### [Your instructions]
In the entries below, find every line with the string "librería" and copy it.

### [Records supplied]
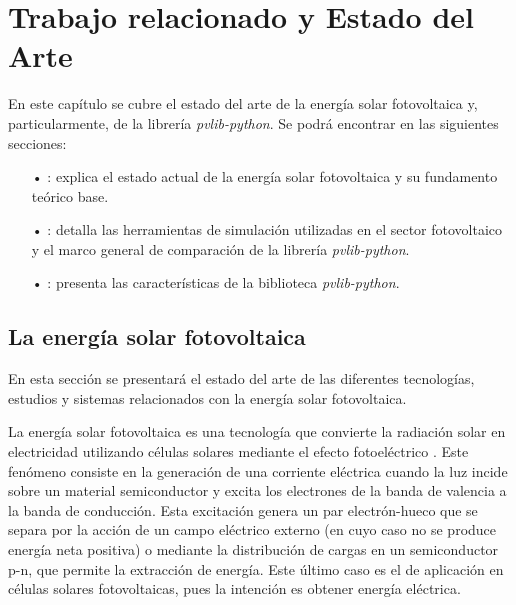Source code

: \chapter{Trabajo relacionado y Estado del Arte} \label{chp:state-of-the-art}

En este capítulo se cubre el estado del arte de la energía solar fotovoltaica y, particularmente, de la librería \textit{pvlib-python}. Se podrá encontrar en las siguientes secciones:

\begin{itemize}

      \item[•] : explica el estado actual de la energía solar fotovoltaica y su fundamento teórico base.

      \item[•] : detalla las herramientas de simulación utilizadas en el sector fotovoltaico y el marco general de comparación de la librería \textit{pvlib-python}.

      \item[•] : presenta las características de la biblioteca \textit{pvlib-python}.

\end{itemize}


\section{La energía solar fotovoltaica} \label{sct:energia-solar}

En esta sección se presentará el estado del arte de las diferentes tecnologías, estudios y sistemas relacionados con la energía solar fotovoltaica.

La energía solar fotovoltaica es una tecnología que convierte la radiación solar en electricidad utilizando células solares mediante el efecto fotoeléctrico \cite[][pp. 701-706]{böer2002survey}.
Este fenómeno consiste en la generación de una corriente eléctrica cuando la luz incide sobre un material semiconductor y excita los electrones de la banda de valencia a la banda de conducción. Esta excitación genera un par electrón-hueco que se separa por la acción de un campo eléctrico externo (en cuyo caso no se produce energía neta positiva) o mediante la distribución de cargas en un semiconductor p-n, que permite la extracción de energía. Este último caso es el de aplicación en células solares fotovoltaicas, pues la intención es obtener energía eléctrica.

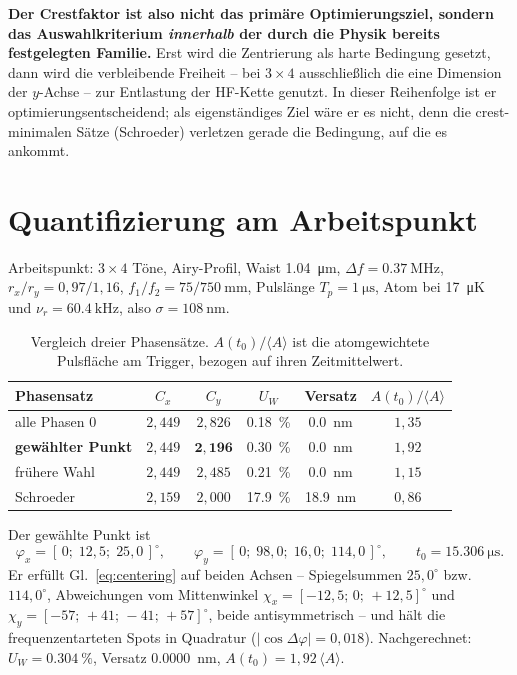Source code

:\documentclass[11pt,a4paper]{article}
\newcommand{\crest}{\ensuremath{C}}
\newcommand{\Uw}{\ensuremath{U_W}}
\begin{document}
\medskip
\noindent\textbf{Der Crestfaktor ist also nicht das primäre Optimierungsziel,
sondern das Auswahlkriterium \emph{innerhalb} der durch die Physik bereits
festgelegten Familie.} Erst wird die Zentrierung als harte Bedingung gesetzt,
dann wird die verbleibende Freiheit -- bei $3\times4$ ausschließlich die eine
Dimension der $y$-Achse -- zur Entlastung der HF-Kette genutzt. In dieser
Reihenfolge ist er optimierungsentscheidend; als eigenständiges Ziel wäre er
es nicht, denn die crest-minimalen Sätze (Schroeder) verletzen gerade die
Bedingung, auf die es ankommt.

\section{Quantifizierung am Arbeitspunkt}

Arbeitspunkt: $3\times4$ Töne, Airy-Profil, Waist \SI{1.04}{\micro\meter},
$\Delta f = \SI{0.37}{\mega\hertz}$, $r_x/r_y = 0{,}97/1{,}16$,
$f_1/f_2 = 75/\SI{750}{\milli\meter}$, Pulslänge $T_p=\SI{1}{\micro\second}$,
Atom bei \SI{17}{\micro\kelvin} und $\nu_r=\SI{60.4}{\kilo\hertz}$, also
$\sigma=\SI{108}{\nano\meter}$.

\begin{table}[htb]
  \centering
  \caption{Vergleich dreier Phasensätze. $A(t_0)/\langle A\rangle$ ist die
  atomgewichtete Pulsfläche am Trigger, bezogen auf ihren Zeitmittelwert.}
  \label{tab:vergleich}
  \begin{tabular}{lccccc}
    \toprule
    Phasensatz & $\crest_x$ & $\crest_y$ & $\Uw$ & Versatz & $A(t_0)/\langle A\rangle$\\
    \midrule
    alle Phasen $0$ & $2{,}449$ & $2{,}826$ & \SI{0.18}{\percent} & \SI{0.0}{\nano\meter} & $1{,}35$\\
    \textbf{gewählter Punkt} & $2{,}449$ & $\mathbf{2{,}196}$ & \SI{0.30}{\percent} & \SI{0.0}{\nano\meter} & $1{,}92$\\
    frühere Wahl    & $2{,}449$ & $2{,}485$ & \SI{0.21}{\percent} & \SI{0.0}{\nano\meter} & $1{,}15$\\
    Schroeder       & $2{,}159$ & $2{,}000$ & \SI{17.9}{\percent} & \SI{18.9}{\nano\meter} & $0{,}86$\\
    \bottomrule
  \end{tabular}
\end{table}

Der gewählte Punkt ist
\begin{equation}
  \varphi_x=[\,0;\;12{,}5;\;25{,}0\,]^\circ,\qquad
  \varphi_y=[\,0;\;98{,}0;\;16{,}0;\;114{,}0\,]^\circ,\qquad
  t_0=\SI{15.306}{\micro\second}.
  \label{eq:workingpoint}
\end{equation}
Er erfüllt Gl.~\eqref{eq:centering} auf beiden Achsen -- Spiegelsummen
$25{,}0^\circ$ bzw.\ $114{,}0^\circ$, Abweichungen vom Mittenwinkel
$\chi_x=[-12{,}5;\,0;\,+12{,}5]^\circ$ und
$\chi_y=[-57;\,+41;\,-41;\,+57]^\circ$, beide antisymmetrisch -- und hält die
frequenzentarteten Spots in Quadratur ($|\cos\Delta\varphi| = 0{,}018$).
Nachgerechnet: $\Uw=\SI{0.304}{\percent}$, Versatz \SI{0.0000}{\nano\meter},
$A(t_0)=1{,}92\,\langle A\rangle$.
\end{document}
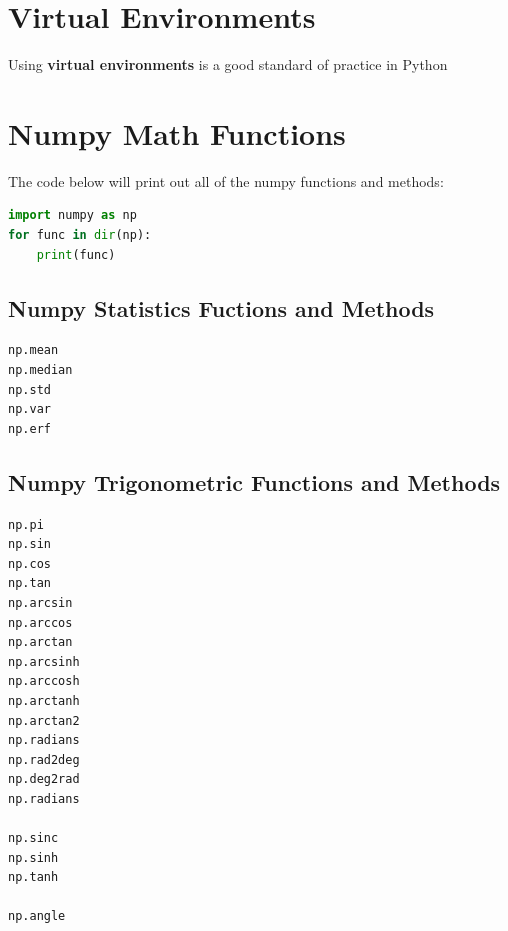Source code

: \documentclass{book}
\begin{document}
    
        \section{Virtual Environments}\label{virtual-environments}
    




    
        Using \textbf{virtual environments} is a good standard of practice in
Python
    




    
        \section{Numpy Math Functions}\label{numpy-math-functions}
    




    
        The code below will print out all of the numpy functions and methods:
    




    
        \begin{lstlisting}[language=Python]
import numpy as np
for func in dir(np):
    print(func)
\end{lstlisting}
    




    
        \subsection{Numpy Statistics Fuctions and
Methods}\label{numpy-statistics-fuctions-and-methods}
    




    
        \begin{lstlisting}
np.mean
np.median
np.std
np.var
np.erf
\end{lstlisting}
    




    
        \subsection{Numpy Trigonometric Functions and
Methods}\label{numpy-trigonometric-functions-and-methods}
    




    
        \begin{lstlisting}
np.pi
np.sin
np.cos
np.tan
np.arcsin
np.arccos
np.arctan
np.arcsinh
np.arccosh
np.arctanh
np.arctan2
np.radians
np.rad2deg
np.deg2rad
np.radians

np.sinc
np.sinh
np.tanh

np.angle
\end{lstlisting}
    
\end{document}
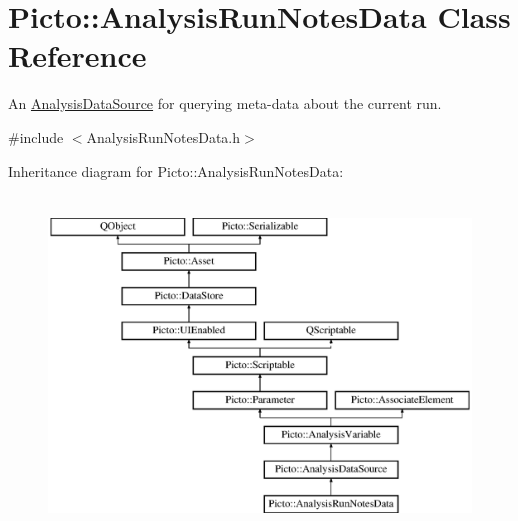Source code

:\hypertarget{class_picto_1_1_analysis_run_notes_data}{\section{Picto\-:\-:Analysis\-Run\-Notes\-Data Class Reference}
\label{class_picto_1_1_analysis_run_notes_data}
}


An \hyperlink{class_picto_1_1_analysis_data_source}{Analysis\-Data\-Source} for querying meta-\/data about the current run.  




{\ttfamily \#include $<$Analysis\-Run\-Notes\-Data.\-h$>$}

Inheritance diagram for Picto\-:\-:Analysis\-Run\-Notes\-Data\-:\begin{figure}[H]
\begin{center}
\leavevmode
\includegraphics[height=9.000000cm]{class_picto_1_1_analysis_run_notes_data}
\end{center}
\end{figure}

...

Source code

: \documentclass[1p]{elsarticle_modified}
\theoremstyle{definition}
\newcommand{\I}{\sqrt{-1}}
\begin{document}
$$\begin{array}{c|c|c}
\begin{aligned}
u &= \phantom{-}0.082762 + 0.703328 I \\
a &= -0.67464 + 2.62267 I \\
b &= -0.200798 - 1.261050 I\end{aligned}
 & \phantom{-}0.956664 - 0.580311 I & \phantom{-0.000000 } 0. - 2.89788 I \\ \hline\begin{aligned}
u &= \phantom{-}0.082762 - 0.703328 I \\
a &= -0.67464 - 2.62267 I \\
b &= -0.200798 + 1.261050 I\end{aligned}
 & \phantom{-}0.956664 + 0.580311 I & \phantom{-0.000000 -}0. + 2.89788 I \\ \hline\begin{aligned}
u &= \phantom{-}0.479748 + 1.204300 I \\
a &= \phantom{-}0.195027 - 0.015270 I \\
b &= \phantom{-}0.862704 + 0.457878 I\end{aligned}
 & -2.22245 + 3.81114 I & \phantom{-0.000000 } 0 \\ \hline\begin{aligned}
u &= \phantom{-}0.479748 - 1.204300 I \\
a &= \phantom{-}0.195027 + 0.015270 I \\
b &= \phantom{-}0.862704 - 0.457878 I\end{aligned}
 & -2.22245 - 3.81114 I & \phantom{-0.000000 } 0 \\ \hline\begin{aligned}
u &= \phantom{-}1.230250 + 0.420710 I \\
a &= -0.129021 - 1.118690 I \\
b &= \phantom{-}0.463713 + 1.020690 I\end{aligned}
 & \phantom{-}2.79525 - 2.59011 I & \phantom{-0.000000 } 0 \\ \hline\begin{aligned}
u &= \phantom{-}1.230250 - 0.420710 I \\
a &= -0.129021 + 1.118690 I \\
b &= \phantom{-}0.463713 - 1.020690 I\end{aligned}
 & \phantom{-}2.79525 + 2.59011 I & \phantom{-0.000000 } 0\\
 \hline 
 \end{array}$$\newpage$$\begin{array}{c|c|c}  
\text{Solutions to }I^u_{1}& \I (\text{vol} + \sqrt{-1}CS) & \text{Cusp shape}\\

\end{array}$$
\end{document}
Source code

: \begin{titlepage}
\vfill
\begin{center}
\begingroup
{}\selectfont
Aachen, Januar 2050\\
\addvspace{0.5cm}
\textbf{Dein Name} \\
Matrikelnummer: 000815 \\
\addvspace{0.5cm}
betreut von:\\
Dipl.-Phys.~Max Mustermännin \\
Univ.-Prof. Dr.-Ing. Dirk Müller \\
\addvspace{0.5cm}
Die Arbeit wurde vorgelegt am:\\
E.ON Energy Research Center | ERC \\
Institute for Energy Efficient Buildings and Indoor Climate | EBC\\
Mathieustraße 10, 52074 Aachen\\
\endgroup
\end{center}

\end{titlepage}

...

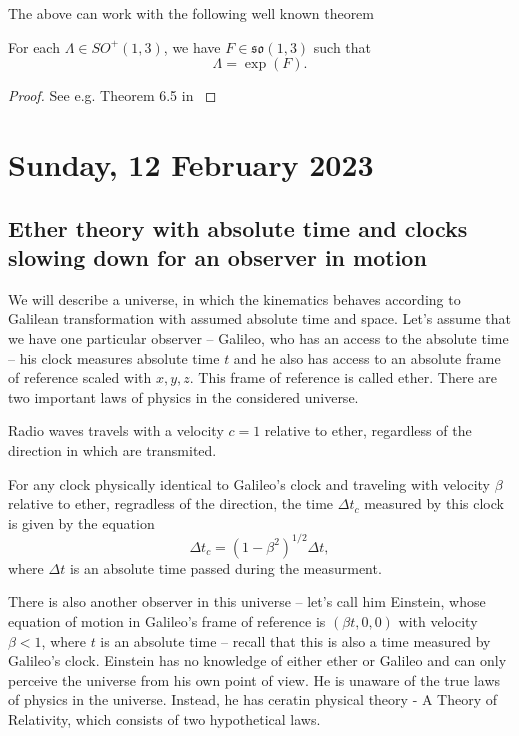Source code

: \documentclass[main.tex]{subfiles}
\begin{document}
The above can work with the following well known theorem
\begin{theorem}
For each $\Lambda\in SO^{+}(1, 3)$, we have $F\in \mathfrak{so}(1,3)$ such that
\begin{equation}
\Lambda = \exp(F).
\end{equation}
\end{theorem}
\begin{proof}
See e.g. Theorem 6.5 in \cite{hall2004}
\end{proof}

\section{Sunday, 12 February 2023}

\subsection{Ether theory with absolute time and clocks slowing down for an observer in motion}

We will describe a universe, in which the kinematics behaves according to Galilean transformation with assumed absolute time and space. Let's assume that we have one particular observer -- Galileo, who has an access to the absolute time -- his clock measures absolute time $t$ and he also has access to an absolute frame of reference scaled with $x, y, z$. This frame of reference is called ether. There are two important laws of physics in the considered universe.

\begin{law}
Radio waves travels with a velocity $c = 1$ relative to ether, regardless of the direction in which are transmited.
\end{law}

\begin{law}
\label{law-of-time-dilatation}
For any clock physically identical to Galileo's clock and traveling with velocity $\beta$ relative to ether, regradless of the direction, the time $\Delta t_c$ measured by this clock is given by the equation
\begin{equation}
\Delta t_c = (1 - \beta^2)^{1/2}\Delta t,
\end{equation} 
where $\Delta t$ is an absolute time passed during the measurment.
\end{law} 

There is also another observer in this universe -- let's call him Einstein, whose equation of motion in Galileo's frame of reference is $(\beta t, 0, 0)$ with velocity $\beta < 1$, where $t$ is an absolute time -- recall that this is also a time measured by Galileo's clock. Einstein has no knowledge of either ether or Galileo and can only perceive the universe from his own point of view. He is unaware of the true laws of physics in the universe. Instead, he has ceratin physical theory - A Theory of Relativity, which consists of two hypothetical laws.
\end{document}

### [Your response]
En este capítulo se cubre el estado del arte de la energía solar fotovoltaica y, particularmente, de la librería \textit{pvlib-python}. Se podrá encontrar en las siguientes secciones:
      \item[•] : detalla las herramientas de simulación utilizadas en el sector fotovoltaico y el marco general de comparación de la librería \textit{pvlib-python}.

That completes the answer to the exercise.